Daniel Millstein, clinical department director of Addiction Services at Farrell Treatment Center, said he saw firsthand as people come for treatment during the “nightmare that is the pandemic,” which fed their addiction.
“People don’t realize that a lot of users can’t stay sober because of circumstances, such as being homeless,” he said. “They use substances to keep moving at night because they have nowhere to sleep. Recovery is all about connection and by cutting that off, it ramps up all the problems that people have with recovery, making the process even more difficult and challenging than it can already be.”
Lenny Bermudez struggled with drugs and alcohol years before the pandemic. But as the health crisis meets its one-year mark, he is afraid that people who depend on support services will fall back into the black hole of substance abuse.
“What got me sober was connecting with people and from my experience I learned that it’s important to stay in contact with each other,” said the former New Britain resident. “It’s what keeps me sober.”
Now living in Uncasville, Bermudez, 33, said he had a lot of chaos in his life and his way of dealing with it was through drugs and alcohol. He overdosed 38 times, died three times, and fell into comas over the course of 10 years. When he checked into Farrell Treatment Center, it helped turn his life around.

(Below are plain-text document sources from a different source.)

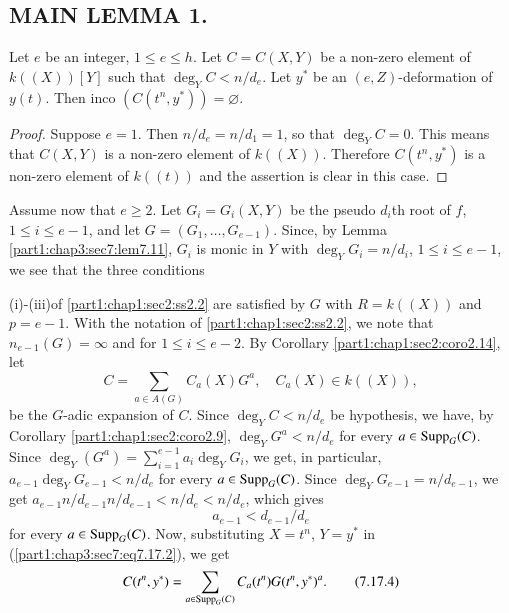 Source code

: \setcounter{subsection}{16}
\subsection{\textbf{MAIN LEMMA 1.}}\label{part1:chap3:sec7:ss7.17}
  
Let $e$ be an integer, $1 \leq e \leq h$. Let $C= C(X, Y)$ be a non-zero element of $k((X))[Y]$ such that $\deg_Y C< n/d_e$. Let $y^*$ be an $(e, Z)$-deformation of $y(t)$. Then inco $(C(t^n, y^*))= \diameter$.

\begin{proof}
  Suppose $e=1$. Then $n/d_e= n/d_1=1$, so that $\deg_Y C=0$. This means that $C(X, Y)$ is a non-zero element of $k((X))$. Therefore $C (t^n, y^*)$ is a non-zero element of $k((t))$ and the assertion is clear in this case.
\end{proof}

Assume now that $e\geq 2$. Let $G_i = G_i (X, Y)$ be the pseudo $d_i$th root of $f$, $1 \leq i \leq e-1$, and let $G= (G_1, \ldots, G_{e-1})$. Since, by Lemma \ref{part1:chap3:sec7:lem7.11}, $G_i$ is monic in $Y$ with $\deg_Y G_i = n/d_i$, $1\leq i \leq e-1$, we see that the three conditions

(i)-(iii)\pageoriginale of \ref{part1:chap1:sec2:ss2.2} are satisfied by $G$ with $R= k((X))$ and $p=e-1$. With the notation of \ref{part1:chap1:sec2:ss2.2}, we note that $n_{e-1}(G)= \infty$ and 
for $1\leq i \leq e-2$. By Corollary \ref{part1:chap1:sec2:coro2.14}, let
\begin{equation*}
  C= \sum_{a \in A(G)} C_a (X) G^a, \quad C_a (X) \in k ((X)),\tag{7.17.2} 
  \label{part1:chap3:sec7:eq7.17.2}
\end{equation*}
be the $G$-adic expansion of $C$. Since $\deg_Y C< n/d_e$ be hypothesis, we have, by Corollary \ref{part1:chap1:sec2:coro2.9}, $\deg_Y G^a< n/d_e$ for every $a \in \operatorname{Supp}_G(C)$. Since $\deg_Y (G^a) =\displaystyle{\sum^{e-1}_{i=1}} a_i \deg_Y G_i$, we get, in particular, $a_{e-1} \deg_Y G_{e-1}< n/d_e$ for every $a \in \operatorname{Supp}_G (C)$. Since $\deg_Y G_{e-1}= n/d_{e-1}$, we get $a_{e-1}n/d_{e-1}n/d_{e-1} < n/d_e < n/d_e$, which gives
\begin{equation*}
  a_{e-1} < d_{e-1}/d_e \tag{7.17.3} \label{part1:chap3:sec7:eq7.17.3}
\end{equation*}
for every $a\in \operatorname{Supp}_G (C)$. Now, substituting $X= t^n$, $Y=y^*$ in (\ref{part1:chap3:sec7:eq7.17.2}), we get 
\begin{equation*}
  C(t^n, y^*) = \sum_{a \in \operatorname{Supp}_G (C)} C_a (t^n) G(t^n,
  y^*)^a.\tag{7.17.4} \label{part1:chap3:sec7:eq7.17.4} 
\end{equation*}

Bermudez has been sober since 2017. He said he sees the impact of the pandemic through ongoing conversations with fellow members in recovery and Farrell workers.
“Honesty is the biggest thing to face during recovery,” Bermudez said. “While all the online technology and Zoom sessions are able to get people talking, it’s not the same as that face-to-face experience where you can read each other’s body languages.”
“Human connections provide stability and people are not getting that right now,” he said.
Facing the rising numbers in substance abuse cases, Farrell’s Clinical Director Jeffrey Davis said while the center was able to stay open during the entire pandemic, many of its programs and services had to be temporarily shut down. Resources, including volunteers, have also been limited and that has a direct impact to their clients.
“We’ve done the best we can but it’s a bad scene out there,” he said. “With the vaccinations, we hope to bring some sense of normalcy back as soon as possible.”
Sally Martinez, a Farrell case manager, said it breaks her heart to see people relapsing and hopes to continue providing much-needed services.
“Since covid-19, we’ve had more people wanting long-term care and we try to get that care for them,” she said. “The most important thing for me is to help address their fears and for them to know that they have the community’s support.”
Inspired by their own experiences, both Amin and Bermudez hope to study and become recovery specialists themselves in the near future.
“I want people to see me and witness that treatment helps,” Bermudez said.
For Amin, he hopes his story will show that it’s OK to ask for help.
“I was too proud and didn’t think treatment would help me, but it did,” he said. “The pandemic makes things difficult, but recovery is still possible.”